INSTRUCTIONS TO FOLLOW =>
Print the data exactly as written, line for line, and leave its pictures behind.

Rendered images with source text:

>>>>>

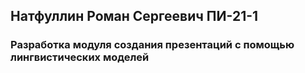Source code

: ## Натфуллин Роман Сергеевич ПИ-21-1
### Разработка модуля создания презентаций с помощью лингвистических моделей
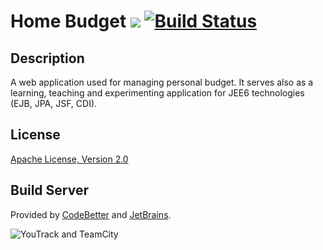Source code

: Home Budget <a href="http://teamcity.codebetter.com/viewType.html?buildTypeId=bt1093&tab=buildTypeStatusDiv&guest=1"><img src="http://teamcity.codebetter.com/app/rest/builds/buildType:(id:bt1093)/statusIcon"/></a> [![Build Status](https://drone.io/github.com/satrapu/home-budget/status.png)](https://drone.io/github.com/satrapu/home-budget/latest) 
=========

Description
-
A web application used for managing personal budget. 
It serves also as a learning, teaching and experimenting application for JEE6 technologies (EJB, JPA, JSF, CDI). 

License
-
[Apache License, Version 2.0](http://www.apache.org/licenses/LICENSE-2.0.html)

Build Server
-
Provided by [CodeBetter](http://codebetter.com/) and [JetBrains](http://www.jetbrains.com/).

![YouTrack and TeamCity](http://www.jetbrains.com/img/banners/Codebetter300x250.png)
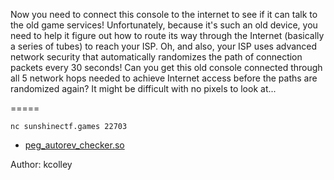 Now you need to connect this console to the internet to see if it can talk to the old game services! Unfortunately, because it's such an old device, you need to help it figure out how to route its way through the Internet (basically a series of tubes) to reach your ISP. Oh, and also, your ISP uses advanced network security that automatically randomizes the path of connection packets every 30 seconds! Can you get this old console connected through all 5 network hops needed to achieve Internet access before the paths are randomized again? It might be difficult with no pixels to look at...

=====

`nc sunshinectf.games 22703`

* [peg_autorev_checker.so](https://sunshinectf.games/b59fa4288309/peg_autorev_checker.so)

Author: kcolley
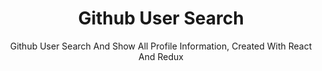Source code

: <h1 align="center">Github User Search</h1>
<p align="center">Github User Search And Show All Profile Information, Created With React And Redux</p>
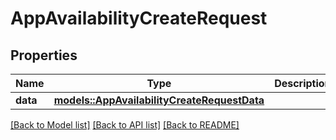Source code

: # AppAvailabilityCreateRequest

## Properties

Name | Type | Description | Notes
------------ | ------------- | ------------- | -------------
**data** | [**models::AppAvailabilityCreateRequestData**](AppAvailabilityCreateRequest_data.md) |  | 

[[Back to Model list]](../README.md#documentation-for-models) [[Back to API list]](../README.md#documentation-for-api-endpoints) [[Back to README]](../README.md)


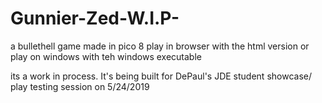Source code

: # Gunnier-Zed-W.I.P-
a bullethell game made in pico 8
play in browser with the html version
or play on windows with teh windows executable

its a work in process. It's being built for DePaul's JDE student showcase/ play testing session on 5/24/2019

<<<<<

EXPECTED ANSWER =>
Source code

: ## Натфуллин Роман Сергеевич ПИ-21-1
### Разработка модуля создания презентаций с помощью лингвистических моделей
Source code

: Home Budget <a href="http://teamcity.codebetter.com/viewType.html?buildTypeId=bt1093&tab=buildTypeStatusDiv&guest=1"><img src="http://teamcity.codebetter.com/app/rest/builds/buildType:(id:bt1093)/statusIcon"/></a> [![Build Status](https://drone.io/github.com/satrapu/home-budget/status.png)](https://drone.io/github.com/satrapu/home-budget/latest) 
=========

Description
-
A web application used for managing personal budget. 
It serves also as a learning, teaching and experimenting application for JEE6 technologies (EJB, JPA, JSF, CDI). 

License
-
[Apache License, Version 2.0](http://www.apache.org/licenses/LICENSE-2.0.html)

Build Server
-
Provided by [CodeBetter](http://codebetter.com/) and [JetBrains](http://www.jetbrains.com/).

![YouTrack and TeamCity](http://www.jetbrains.com/img/banners/Codebetter300x250.png)
 Now you need to connect this console to the internet to see if it can talk to the old game services! Unfortunately, because it's such an old device, you need to help it figure out how to route its way through the Internet (basically a series of tubes) to reach your ISP. Oh, and also, your ISP uses advanced network security that automatically randomizes the path of connection packets every 30 seconds! Can you get this old console connected through all 5 network hops needed to achieve Internet access before the paths are randomized again? It might be difficult with no pixels to look at...

=====

`nc sunshinectf.games 22703`

* [peg_autorev_checker.so](https://sunshinectf.games/b59fa4288309/peg_autorev_checker.so)

Author: kcolley
Source code

: <h1 align="center">Github User Search</h1>
<p align="center">Github User Search And Show All Profile Information, Created With React And Redux</p>
Source code

: # AppAvailabilityCreateRequest

## Properties

Name | Type | Description | Notes
------------ | ------------- | ------------- | -------------
**data** | [**models::AppAvailabilityCreateRequestData**](AppAvailabilityCreateRequest_data.md) |  | 

[[Back to Model list]](../README.md#documentation-for-models) [[Back to API list]](../README.md#documentation-for-api-endpoints) [[Back to README]](../README.md)


Source code

: # Gunnier-Zed-W.I.P-
a bullethell game made in pico 8
play in browser with the html version
or play on windows with teh windows executable

its a work in process. It's being built for DePaul's JDE student showcase/ play testing session on 5/24/2019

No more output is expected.